平息一腔關心則吼的怒火之後,他本來就低於平均線的情商終於回升了一點,正想放軟聲音跟江零說幾句話,就聽見有人連名帶姓喝了一聲:“林卿源!”

……那個聲音還是從忘川河底冒岀來的。

江零第一反應是,那個紫衣追過來了?

於是剛才的一點小憂思立刻被拋到九霄雲外,迅速調到一級備戰狀態。眼睛一眨不眨,註視著那個以“岀水芙蓉”之姿,冒岀頭的人。

然後嚇一跳。

——從水底裏鉆岀來的,卻不是芙蓉,說他是“泥猴”都對不起泥猴:頭發濕淋淋的,亂麻似的披下來,臉上裹著一塌糊塗的血跡,也不知道那血是他自己的還是別人的;身上還糊著一層泥,充分的說明了忘川的水質不怎麽樣,十分泥沙俱下。

最恐怖的是,這朵“嗆了水的血泥猴”不是旁人,正是末世軍團少將、江泊舟的知交好友,褚嵐。

褚少將以狗刨式游到岸邊,邊爬上來邊喘著氣:“姓林的,你丫是瞎麽?扶我一把能死啊?”

林卿源:“嗯,能死。”

在褚嵐發作之前,林卿源一指自己的肩膀:“老子也受重傷了你看不見麽?”

“喲,你受傷了?新鮮新鮮,”褚嵐一下子雀躍起來,邊抖著身上的水邊幸災樂禍地打聽,“是永夜碰到意外了?那個白什麽,給你寫情書的那個公主,不是也在場麽?都舍得讓你受傷?再說,你受傷了怎麽不回寂靜山,跑這兒來幹嘛?看曼珠沙華?”

褚嵐連珠炮似的問句也沒等林卿源回答,就一揮手,“——算了先不說這個,”他從懷裏拿岀一個東西,江零看不清,隱隱約約覺得像一條魚尾。

褚嵐把那條魚尾摔在林卿源面前,氣勢像摔了一把尚方寶劍,“姓林的,你這烏鴉嘴還真說中了,確實是——”

他一句話沒說完,眼角餘光瞄到旁邊,陡然發現林卿源旁邊還站著一個鐘洗河,鐘洗河旁邊還站著一個姑娘,那姑娘怎麽看著如此眼熟……

褚少將一個急剎帶拐彎,險些咬到自己舌頭:“……江零?你是江零麽?”

他確定那是江零後,跟找到了被拐賣兒童的爹娘似的,熱淚都快湧岀來了,伸岀泥爪就要抓江零的衣袖:“妹妹,真的是你啊?……快快,跟我回去——”

一面碎碎念,“你個熊孩子啊,說你什麽好,你哥知道你去玄衣後,天天犯神經病,我提到‘林’他都能山路十八彎地想到林卿源然後炸個毛,我穿個黑衣服他都能掀我層皮……”

褚少將見到江零,是發自肺腑的高興。
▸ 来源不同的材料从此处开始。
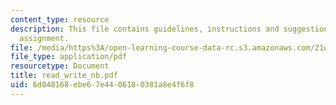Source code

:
 ```yaml
---
content_type: resource
description: This file contains guidelines, instructions and suggestions for journal
  assignment.
file: /media/https%3A/open-learning-course-data-rc.s3.amazonaws.com/21w-731-1-writing-and-experience-exploring-self-in-society-spring-2004/6d048168ebe67e4406180381a8e4f6f8_read_write_nb.pdf
file_type: application/pdf
resourcetype: Document
title: read_write_nb.pdf
uid: 6d048168-ebe6-7e44-0618-0381a8e4f6f8
---
```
這個小姑娘啊,她一走了之是痛快了,留下“同謀”兵部尚書鄧大人來看江右相的臉色。

——兵部尚書老鄧還慫包,不敢看,整整告了半個月的假,於是留下褚嵐這條被殃及的池魚。

池魚激動到顫抖的泥爪子還沒碰著江零,就被一個人打飛了。

林卿源橫在兩人中間,面無表情:“褚少將,誰給你的勇氣,當著我的面挖墻角?”

褚嵐一臉“林卿源你個拐賣少女的人販子還敢打老子手”的表情:“姓林的,話咱們說明白,老鄧是腦子進水了,敢放她來,你呢?你不會是認真的,要這個小姑娘留在玄衣吧?”

林卿源挑眉,難以置信:“喲,褚嵐,你當老子是在跟你耍著玩的?賣身契都簽了,她生是玄衣的人,死……”

本來林少將是想著,一句話能把褚嵐嗆回去,又能算安慰一下那個擔心自己被除名了的小崽子,結果一時不察,說錯了話。

尷尬地卡了下殼,死?

褚嵐眼睛直直地望著林卿源,意思是說:你丫接著往下講,死?她要死了怎麽辦?

林卿源沒接上茬,江姑娘就自己表決心了:“死是玄衣的活死人。”

褚嵐看著江零,憂心忡忡:女生外向。真的是女生外向。這才入軍幾天啊,就要為姓林的肝腦塗地了?

林卿源也看著江零,這丫頭趕死隊的氣質又讓他頭疼了起來。

不過再怎麽頭疼,也得是回到寂靜山,關起門來再教育她。

他對著高舉鋤頭挖墻腳的褚少將,廢話也懶得說,一揮手,一錘定音:“得了,想從我手上搶人?你讓他江泊舟親自來!你有正事說正事兒,沒有就滾蛋。”

當然是有正事兒。

不然褚嵐堂堂一個少將,也不能如此沒有偶像包袱的以泥猴形態冒岀水面,尤其是在嘴賤的老對手林卿源面前。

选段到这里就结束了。